Più la guardavo – però – meno mi convinceva. Ma che era ‘sto gallo? Nella metro si vedeva questo gallo ovunque. E la Sicilia dov’era? Quei cartelli danno la voglia di saltare sul primo aereo per la Sicilia? Ma il gallo di terracotta rappresenta il Mito dell’isola di luce?
Delusione.
La Sicilia è, nell’immaginario degli stranieri, oltre che la terra della mafia, anche la terra dell’ottimo cibo, delle spiagge incantevoli e dei paesaggi mozzafiato nonchè della storia millenaria. Sono sicuro che il Governatore della Regione Lombardo c’entri poco con questa campagna, ma qualcuno l’avrà pur approvata all’agenzia di comunicazione che si è occupata della realizzazione.
Ottimo timing per carità! Ma perchè non dedicare anche un po’ di attenzione al messaggio e alle immagini?
Col senno di poi siamo tutti bravi no? In realtà bastava copiare… ops… ispirarsi ad altri casi simili. L’anno scorso la metro veniva colonizzata dai cartelloni dell’Egitto:
E anche cartelli delle Asturie (“lo dice todo el mundo”)

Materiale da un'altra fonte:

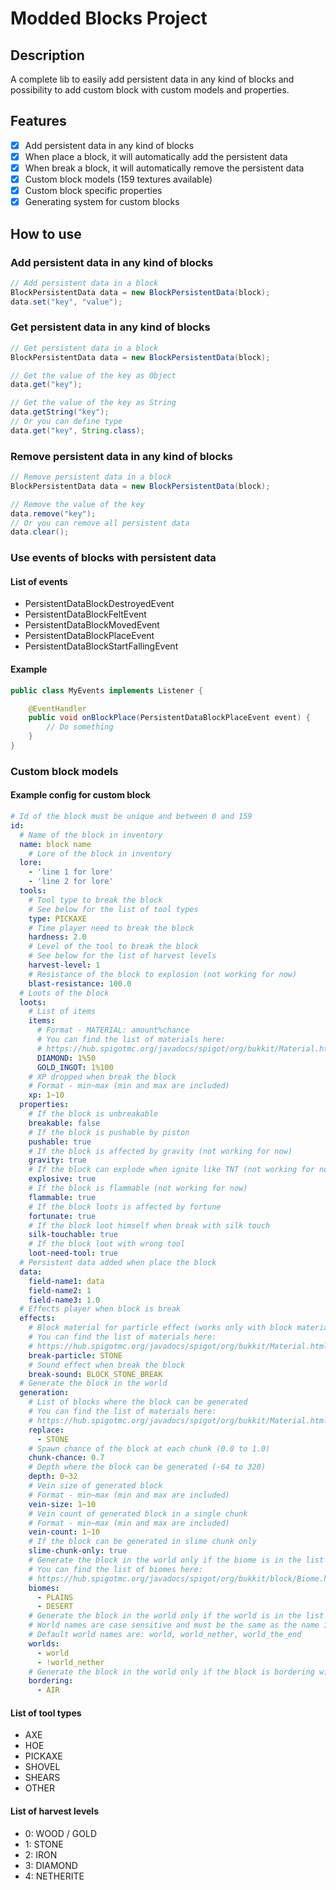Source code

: # Modded Blocks Project

## Description
A complete lib to easily add persistent data in any kind of blocks and possibility to add custom block with custom models and properties.

## Features
- [X] Add persistent data in any kind of blocks
- [X] When place a block, it will automatically add the persistent data
- [X] When break a block, it will automatically remove the persistent data
- [X] Custom block models (159 textures available)
- [X] Custom block specific properties
- [X] Generating system for custom blocks 

## How to use
### Add persistent data in any kind of blocks
```java
// Add persistent data in a block
BlockPersistentData data = new BlockPersistentData(block);
data.set("key", "value");
```

### Get persistent data in any kind of blocks
```java
// Get persistent data in a block
BlockPersistentData data = new BlockPersistentData(block);

// Get the value of the key as Object
data.get("key");

// Get the value of the key as String
data.getString("key");
// Or you can define type
data.get("key", String.class);
```

### Remove persistent data in any kind of blocks
```java
// Remove persistent data in a block
BlockPersistentData data = new BlockPersistentData(block);

// Remove the value of the key
data.remove("key");
// Or you can remove all persistent data
data.clear();
```

### Use events of blocks with persistent data
#### List of events
- PersistentDataBlockDestroyedEvent
- PersistentDataBlockFeltEvent
- PersistentDataBlockMovedEvent
- PersistentDataBlockPlaceEvent
- PersistentDataBlockStartFallingEvent

#### Example
```java
public class MyEvents implements Listener {

    @EventHandler
    public void onBlockPlace(PersistentDataBlockPlaceEvent event) {
        // Do something
    }
}
```

### Custom block models
#### Example config for custom block
```yaml
# Id of the block must be unique and between 0 and 159
id:
  # Name of the block in inventory
  name: block name
    # Lore of the block in inventory
  lore:
    - 'line 1 for lore'
    - 'line 2 for lore'
  tools:
    # Tool type to break the block
    # See below for the list of tool types
    type: PICKAXE
    # Time player need to break the block
    hardness: 2.0
    # Level of the tool to break the block
    # See below for the list of harvest levels
    harvest-level: 1
    # Resistance of the block to explosion (not working for now)
    blast-resistance: 100.0
  # Loots of the block
  loots:
    # List of items
    items:
      # Format - MATERIAL: amount%chance
      # You can find the list of materials here:
      # https://hub.spigotmc.org/javadocs/spigot/org/bukkit/Material.html
      DIAMOND: 1%50
      GOLD_INGOT: 1%100
    # XP dropped when break the block
    # Format - min~max (min and max are included)
    xp: 1~10
  properties:
    # If the block is unbreakable
    breakable: false
    # If the block is pushable by piston
    pushable: true
    # If the block is affected by gravity (not working for now)
    gravity: true
    # If the block can explode when ignite like TNT (not working for now)
    explosive: true
    # If the block is flammable (not working for now)
    flammable: true
    # If the block loots is affected by fortune
    fortunate: true
    # If the block loot himself when break with silk touch
    silk-touchable: true
    # If the block loot with wrong tool
    loot-need-tool: true
  # Persistent data added when place the block
  data:
    field-name1: data
    field-name2: 1
    field-name3: 1.0
  # Effects player when block is break
  effects:
    # Block material for particle effect (works only with block material)
    # You can find the list of materials here:
    # https://hub.spigotmc.org/javadocs/spigot/org/bukkit/Material.html
    break-particle: STONE
    # Sound effect when break the block
    break-sound: BLOCK_STONE_BREAK
  # Generate the block in the world
  generation:
    # List of blocks where the block can be generated
    # You can find the list of materials here:
    # https://hub.spigotmc.org/javadocs/spigot/org/bukkit/Material.html
    replace:
      - STONE
    # Spawn chance of the block at each chunk (0.0 to 1.0)
    chunk-chance: 0.7
    # Depth where the block can be generated (-64 to 320)
    depth: 0~32
    # Vein size of generated block
    # Format - min~max (min and max are included)
    vein-size: 1~10
    # Vein count of generated block in a single chunk
    # Format - min~max (min and max are included)
    vein-count: 1~10
    # If the block can be generated in slime chunk only
    slime-chunk-only: true
    # Generate the block in the world only if the biome is in the list (add ! before the biome to exclude it)
    # You can find the list of biomes here:
    # https://hub.spigotmc.org/javadocs/spigot/org/bukkit/block/Biome.html
    biomes:
      - PLAINS
      - DESERT
    # Generate the block in the world only if the world is in the list (add ! before the world to exclude it)
    # World names are case sensitive and must be the same as the name in the server.properties file
    # Default world names are: world, world_nether, world_the_end
    worlds:
      - world
      - !world_nether
    # Generate the block in the world only if the block is bordering with a block in the list (add ! before the block to exclude it)
    bordering:
      - AIR
```

#### List of tool types
- AXE
- HOE
- PICKAXE
- SHOVEL
- SHEARS
- OTHER

#### List of harvest levels
- 0: WOOD / GOLD
- 1: STONE
- 2: IRON
- 3: DIAMOND
- 4: NETHERITE
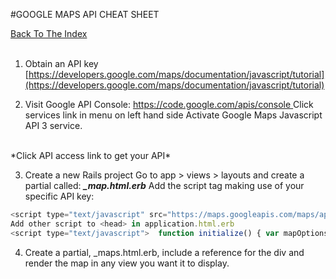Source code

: #GOOGLE MAPS API CHEAT SHEET

[Back To The Index]()<br>
<br>

1. Obtain an API key
[https://developers.google.com/maps/documentation/javascript/tutorial](https://developers.google.com/maps/documentation/javascript/tutorial)

2. Visit Google API Console: [https://code.google.com/apis/console
](https://code.google.com/apis/console
)
Click services link in menu on left hand side
Activate Google Maps Javascript API 3 service.<br>
<br>
*Click API access link to get your API*

3. Create a new Rails project
Go to app > views > layouts and create a partial called: ***_map.html.erb*** Add the script tag making use of your specific API key:

```javascript
<script type="text/javascript" src="https://maps.googleapis.com/maps/api/js?key=API_KEY"></script>
Add other script to <head> in application.html.erb
<script type="text/javascript">  function initialize() { var mapOptions = { center: { lat: -34.397, lng: 150.644},zoom: 8}; var map = new google.maps.Map(document.getElementById('map-canvas'), mapOptions); } google.maps.event.addDomListener(window, 'load', initialize);</script>
```
4. Create a partial, _maps.html.erb, include a reference for the  div and render the map in any view you want it to display.
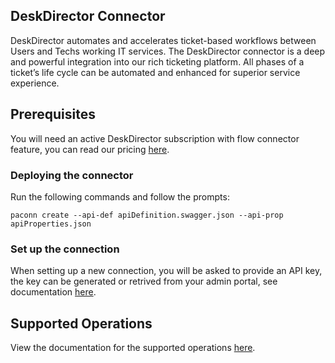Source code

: 
## DeskDirector Connector
DeskDirector automates and accelerates ticket-based workflows between Users and Techs working IT services. The DeskDirector connector is a deep and powerful integration into our rich ticketing platform. All phases of a ticket’s life cycle can be automated and enhanced for superior service experience.


## Prerequisites
You will need an active DeskDirector subscription with flow connector feature, you can read our pricing [here](https://www.deskdirector.com/pricing).


### Deploying the connector
Run the following commands and follow the prompts:

```paconn
paconn create --api-def apiDefinition.swagger.json --api-prop apiProperties.json
```


### Set up the connection
When setting up a new connection, you will be asked to provide an API key, the key can be generated or retrived from your admin portal, see documentation [here](https://help.deskdirector.com/article/fheiam50fg-developer-corner#api_key).


## Supported Operations
View the documentation for the supported operations [here](https://help.deskdirector.com/article/zfmuvlcui1-desk-director-power-platform-connector).

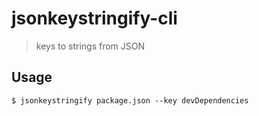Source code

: # jsonkeystringify-cli

> keys to strings from JSON

## Usage

```
$ jsonkeystringify package.json --key devDependencies
```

Tornato in Italia in questi giorni anche gli aeroporti, le strade e le televisioni mostrano la pubblicità della Sicilia. Per fortuna il messaggio è stato variato (non solo il gallo – u iaddu – ma anche il teatro antico di Taormina), però ho scoperto che questa attività di comunicazione e pubblicità è stata finanziata (temo interamente) da un progetto dell’Unione Europea: l’ho scoperto alla radio ascoltando l’annuncio che è durato 1 minuto: 15 secondi di messaggio e 45 per spiegare la provenienza dei fondi.
Ricapitolando: Voto 10 alla Sicilia per aver investito in pubblicità anche all’estero. Voto 0 per la scelta del messaggio (dell’immagine) e per l’occasione persa: milioni di persone hanno visto quell’annuncio e si poteva fare di meglio per “impattare” quella massa. Media 5, rimandati. Riprovare (cacchio!) per essere più fortunati.